Iran is rapidly running out of places to store crude oil, and the consequences for global energy markets could be severe. With exports effectively halted under a US naval blockade, the country has between 12 and 22 days of unused onshore storage capacity remaining at current accumulation rates — a window that, once closed, will force accelerated production shutdowns across its already battered oil sector.
According to commodity intelligence firm Kpler, Iran may be forced to cut daily oil output by an additional 1.5 million barrels per day by mid-May if the blockade persists. Iranian crude exports, which averaged about 1.85 million barrels per day in March, have fallen to roughly 567,000 barrels per day in recent weeks — a collapse of nearly 70% in export volumes.
How the crisis reached this point
Shipping traffic through the Strait of Hormuz has been largely blocked since February 28, 2026, when the United States and Israel launched military operations against Iran. In retaliation, Iran’s Revolutionary Guard issued warnings forbidding passage through the strait, boarded and attacked merchant ships, and laid sea mines. Since April 13, the US has blockaded Iranian ports directly, creating what analysts have described as a dual blockade of the strait.
Until the conflict began, the Strait of Hormuz carried approximately 25% of the world’s seaborne oil trade and 20% of global LNG. Its effective closure has been described as the largest disruption to world energy supply since the 1970s energy crisis.
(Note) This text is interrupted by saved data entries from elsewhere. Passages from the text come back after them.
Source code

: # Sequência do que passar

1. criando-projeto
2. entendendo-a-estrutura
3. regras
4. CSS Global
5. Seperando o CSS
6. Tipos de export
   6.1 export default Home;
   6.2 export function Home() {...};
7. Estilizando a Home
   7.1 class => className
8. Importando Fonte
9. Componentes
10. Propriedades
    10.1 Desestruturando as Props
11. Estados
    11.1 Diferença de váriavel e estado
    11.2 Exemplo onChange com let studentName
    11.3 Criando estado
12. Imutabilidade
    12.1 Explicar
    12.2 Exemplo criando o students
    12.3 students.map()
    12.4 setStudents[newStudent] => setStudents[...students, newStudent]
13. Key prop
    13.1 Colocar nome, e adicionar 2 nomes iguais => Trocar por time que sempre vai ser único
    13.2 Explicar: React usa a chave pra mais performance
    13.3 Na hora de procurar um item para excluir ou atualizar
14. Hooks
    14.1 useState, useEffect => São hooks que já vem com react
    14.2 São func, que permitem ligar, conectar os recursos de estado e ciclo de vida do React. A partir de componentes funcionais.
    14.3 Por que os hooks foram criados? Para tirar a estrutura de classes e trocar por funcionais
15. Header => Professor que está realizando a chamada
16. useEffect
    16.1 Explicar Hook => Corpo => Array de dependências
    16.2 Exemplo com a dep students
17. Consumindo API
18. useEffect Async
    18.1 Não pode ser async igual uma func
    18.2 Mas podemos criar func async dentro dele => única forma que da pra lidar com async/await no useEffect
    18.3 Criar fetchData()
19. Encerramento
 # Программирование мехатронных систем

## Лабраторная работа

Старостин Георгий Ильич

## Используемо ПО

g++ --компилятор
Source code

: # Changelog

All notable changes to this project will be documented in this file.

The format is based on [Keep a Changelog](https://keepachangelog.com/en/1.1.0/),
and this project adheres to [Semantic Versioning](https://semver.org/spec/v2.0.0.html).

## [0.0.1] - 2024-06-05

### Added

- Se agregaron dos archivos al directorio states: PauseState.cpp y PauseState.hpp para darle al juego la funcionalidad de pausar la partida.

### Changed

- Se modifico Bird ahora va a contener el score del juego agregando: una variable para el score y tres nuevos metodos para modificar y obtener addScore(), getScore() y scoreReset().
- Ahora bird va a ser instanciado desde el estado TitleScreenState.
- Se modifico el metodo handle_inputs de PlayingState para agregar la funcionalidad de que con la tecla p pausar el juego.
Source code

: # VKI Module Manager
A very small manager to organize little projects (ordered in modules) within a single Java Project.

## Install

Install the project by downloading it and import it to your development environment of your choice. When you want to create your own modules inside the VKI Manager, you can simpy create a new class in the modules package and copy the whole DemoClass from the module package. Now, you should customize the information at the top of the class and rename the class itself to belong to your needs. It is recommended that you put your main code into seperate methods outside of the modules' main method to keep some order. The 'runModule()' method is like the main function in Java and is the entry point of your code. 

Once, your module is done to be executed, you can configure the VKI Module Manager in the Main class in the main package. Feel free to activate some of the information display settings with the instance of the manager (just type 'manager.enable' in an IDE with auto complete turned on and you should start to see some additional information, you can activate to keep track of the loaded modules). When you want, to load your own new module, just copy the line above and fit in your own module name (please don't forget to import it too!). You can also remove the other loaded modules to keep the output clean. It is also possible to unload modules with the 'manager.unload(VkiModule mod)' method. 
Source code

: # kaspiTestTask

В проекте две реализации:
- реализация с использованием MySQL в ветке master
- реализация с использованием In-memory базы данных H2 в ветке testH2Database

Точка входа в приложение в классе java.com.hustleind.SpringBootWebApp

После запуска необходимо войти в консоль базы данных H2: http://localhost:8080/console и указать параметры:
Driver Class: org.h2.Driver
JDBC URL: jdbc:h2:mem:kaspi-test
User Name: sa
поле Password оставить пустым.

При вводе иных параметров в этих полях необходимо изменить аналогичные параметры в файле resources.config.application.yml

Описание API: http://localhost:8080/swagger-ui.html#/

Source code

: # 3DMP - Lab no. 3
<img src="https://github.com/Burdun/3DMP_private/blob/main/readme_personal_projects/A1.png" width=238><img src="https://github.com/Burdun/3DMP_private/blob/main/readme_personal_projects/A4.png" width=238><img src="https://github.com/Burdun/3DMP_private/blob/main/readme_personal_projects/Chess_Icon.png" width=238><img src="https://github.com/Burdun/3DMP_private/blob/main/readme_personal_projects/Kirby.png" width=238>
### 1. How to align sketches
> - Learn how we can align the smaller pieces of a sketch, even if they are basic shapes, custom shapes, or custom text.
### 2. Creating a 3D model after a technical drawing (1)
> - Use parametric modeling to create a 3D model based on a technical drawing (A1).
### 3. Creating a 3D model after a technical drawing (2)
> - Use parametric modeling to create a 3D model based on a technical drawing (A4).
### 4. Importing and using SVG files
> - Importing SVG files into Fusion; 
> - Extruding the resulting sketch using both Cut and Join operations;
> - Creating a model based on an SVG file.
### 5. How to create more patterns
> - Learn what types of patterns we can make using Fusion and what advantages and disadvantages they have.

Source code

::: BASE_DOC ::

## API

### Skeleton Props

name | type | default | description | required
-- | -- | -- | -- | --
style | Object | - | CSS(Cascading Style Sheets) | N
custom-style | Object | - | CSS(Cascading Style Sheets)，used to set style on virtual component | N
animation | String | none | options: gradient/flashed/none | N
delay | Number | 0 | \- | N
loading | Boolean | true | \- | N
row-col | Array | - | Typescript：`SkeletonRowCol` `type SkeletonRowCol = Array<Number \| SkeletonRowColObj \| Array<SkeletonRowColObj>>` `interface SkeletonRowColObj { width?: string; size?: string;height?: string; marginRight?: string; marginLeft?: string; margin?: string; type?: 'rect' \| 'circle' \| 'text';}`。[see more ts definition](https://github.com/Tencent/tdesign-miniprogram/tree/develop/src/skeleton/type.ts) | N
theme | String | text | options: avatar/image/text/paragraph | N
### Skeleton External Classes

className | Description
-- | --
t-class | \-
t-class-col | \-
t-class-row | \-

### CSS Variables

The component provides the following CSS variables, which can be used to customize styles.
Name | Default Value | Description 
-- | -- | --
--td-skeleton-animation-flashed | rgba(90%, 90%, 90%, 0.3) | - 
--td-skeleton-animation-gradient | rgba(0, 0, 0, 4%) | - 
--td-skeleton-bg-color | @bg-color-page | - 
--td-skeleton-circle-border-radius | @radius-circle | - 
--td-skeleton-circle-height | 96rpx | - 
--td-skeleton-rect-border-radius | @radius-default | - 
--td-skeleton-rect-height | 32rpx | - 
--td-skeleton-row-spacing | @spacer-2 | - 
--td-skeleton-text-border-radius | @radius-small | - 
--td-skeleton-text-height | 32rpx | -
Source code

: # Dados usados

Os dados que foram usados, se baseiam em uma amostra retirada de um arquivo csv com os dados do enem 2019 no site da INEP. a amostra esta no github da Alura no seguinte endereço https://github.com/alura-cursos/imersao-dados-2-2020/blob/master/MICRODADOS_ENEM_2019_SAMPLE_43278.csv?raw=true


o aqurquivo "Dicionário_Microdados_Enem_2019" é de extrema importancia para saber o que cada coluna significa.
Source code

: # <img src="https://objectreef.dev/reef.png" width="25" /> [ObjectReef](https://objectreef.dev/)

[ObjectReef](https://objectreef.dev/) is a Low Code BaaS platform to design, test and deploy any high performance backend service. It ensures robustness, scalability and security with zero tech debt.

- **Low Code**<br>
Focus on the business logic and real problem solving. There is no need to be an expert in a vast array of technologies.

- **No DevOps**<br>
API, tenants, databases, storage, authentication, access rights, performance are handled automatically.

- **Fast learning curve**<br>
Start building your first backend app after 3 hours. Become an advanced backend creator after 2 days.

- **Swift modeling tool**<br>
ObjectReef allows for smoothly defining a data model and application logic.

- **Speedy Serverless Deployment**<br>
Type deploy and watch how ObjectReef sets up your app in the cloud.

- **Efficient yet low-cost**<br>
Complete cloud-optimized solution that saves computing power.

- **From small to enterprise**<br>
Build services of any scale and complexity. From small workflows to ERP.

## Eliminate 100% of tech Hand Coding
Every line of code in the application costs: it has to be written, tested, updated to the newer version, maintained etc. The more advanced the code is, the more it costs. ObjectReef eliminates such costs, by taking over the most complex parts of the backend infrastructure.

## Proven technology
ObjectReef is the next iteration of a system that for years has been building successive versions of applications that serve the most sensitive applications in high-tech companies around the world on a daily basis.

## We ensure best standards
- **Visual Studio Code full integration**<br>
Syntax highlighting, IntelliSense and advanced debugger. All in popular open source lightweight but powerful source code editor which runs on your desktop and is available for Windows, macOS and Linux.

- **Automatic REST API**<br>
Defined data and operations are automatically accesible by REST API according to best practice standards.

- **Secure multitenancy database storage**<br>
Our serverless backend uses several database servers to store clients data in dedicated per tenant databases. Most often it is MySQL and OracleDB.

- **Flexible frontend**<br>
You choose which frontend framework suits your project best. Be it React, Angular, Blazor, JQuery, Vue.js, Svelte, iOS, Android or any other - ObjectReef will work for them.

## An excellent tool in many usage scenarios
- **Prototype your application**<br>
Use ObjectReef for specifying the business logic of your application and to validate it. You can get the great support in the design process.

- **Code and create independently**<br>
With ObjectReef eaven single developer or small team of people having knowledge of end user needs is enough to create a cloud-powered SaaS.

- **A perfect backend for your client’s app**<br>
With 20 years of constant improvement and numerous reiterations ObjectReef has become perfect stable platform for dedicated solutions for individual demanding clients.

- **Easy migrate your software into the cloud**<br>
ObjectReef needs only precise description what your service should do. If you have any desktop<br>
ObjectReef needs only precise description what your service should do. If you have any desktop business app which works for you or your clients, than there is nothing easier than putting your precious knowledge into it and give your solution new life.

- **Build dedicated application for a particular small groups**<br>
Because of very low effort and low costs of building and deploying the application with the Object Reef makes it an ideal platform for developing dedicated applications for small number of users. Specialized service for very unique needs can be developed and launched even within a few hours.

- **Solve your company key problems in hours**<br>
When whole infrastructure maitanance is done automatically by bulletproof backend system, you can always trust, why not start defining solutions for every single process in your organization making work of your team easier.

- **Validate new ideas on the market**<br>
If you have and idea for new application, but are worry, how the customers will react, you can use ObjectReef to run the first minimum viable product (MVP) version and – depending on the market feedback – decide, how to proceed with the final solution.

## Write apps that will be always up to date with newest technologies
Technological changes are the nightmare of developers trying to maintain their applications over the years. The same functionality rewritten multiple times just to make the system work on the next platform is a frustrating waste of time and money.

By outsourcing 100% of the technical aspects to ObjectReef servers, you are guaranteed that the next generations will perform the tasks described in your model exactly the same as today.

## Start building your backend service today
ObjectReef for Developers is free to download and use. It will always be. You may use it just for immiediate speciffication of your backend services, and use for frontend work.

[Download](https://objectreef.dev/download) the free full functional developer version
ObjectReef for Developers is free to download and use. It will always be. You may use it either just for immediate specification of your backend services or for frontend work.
In early April, shipments through the Strait averaged around 3.8 million barrels per day, compared with more than 20 million barrels per day in February ahead of the crisis.
The compounding damage to Iran’s production
The storage crisis does not exist in isolation. Output has already fallen by approximately 750,000 barrels per day compared with pre-war levels, reflecting lower domestic demand during hostilities. Israeli strikes on five phases of the South Pars gas field have curtailed condensate and associated liquids capacity by 100,000 to 120,000 barrels per day for at least the next six months — a shortfall that cannot be quickly offset.
Goldman Sachs estimated that Iran had already curtailed as much as 2.5 million barrels per day of crude output in the period leading into late April. The additional storage-forced cuts now looming would deepen this reduction further.
The revenue lag — and what it means
The blockade will not hit Iran’s revenues quite as fast as its production. Iranian crude cargoes typically take about two months to reach Chinese ports — the main destination for Iranian crude — often via opaque channels designed to circumvent sanctions. Buyers then have a further two months to settle payments, meaning the full revenue impact may not be felt for three to four months. Kpler noted it has not observed any tankers successfully evading the US naval blockade in the region around the Strait of Hormuz.
The global spillover
Global oil supply plummeted by 10.1 million barrels per day to 97 million barrels per day in March, with the IEA describing it as the largest supply disruption in the history of the global oil market. Global crude refinery runs are now expected to decline by 1 million barrels per day on average in 2026.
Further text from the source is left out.